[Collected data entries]
****************************************

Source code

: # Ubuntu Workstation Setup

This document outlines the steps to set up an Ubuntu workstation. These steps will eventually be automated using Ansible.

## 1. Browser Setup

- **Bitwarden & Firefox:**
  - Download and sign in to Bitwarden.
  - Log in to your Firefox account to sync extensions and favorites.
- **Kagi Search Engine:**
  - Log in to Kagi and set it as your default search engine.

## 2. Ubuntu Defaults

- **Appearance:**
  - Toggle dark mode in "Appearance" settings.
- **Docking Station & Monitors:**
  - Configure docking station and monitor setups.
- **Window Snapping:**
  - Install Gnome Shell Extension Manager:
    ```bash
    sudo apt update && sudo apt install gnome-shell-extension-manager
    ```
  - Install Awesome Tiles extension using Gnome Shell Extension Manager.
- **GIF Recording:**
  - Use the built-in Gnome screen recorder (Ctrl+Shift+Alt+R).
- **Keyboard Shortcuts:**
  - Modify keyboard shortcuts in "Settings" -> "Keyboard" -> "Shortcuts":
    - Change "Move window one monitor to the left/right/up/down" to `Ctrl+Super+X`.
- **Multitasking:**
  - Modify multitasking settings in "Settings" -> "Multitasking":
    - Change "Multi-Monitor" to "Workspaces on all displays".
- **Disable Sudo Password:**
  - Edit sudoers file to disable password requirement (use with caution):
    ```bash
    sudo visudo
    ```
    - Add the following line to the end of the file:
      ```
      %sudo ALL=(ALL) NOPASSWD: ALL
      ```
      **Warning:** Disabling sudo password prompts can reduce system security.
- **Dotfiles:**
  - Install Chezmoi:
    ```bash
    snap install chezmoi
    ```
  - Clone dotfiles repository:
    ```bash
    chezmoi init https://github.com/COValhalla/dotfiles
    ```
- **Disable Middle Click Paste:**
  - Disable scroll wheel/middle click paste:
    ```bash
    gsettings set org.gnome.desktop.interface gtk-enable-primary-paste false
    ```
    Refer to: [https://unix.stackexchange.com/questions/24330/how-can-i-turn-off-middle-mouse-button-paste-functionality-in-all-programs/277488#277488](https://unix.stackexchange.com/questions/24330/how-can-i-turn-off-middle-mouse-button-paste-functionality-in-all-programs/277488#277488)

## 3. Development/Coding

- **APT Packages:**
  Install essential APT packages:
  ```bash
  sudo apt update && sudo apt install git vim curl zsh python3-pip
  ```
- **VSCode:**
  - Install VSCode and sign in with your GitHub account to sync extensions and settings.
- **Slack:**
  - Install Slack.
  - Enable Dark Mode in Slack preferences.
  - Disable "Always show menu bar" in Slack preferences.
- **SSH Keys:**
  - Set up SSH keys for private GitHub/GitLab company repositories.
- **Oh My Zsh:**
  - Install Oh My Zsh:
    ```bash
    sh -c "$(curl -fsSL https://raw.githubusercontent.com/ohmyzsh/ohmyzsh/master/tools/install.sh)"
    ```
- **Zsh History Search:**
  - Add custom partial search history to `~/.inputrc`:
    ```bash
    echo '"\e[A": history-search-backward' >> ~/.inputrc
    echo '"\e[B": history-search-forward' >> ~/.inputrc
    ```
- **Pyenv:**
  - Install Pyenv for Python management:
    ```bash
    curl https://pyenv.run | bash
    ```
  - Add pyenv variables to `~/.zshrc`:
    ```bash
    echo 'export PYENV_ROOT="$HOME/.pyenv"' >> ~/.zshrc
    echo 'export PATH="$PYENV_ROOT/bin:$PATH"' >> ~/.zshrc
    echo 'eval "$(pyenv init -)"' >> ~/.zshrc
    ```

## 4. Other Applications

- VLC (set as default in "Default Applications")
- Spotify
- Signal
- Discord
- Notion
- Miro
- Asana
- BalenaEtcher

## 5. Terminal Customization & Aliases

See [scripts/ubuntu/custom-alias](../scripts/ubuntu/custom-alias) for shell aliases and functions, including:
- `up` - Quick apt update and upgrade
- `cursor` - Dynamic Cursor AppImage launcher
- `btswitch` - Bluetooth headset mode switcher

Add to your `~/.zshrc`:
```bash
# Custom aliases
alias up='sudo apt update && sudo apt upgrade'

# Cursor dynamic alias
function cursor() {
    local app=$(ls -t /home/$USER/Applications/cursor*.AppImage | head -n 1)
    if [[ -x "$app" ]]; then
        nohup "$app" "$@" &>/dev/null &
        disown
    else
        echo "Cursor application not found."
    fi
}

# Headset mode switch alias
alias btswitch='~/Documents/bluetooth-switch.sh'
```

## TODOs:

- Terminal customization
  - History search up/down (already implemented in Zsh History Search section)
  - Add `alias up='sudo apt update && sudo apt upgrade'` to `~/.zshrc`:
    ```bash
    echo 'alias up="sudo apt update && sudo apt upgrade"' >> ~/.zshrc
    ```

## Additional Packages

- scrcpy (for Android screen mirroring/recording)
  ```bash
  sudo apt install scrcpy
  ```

****************************************

**Assignment**
Search the data above for the word "init". Copy each line it is in.

**Exercise response**
    chezmoi init https://github.com/COValhalla/dotfiles
    echo 'eval "$(pyenv init -)"' >> ~/.zshrc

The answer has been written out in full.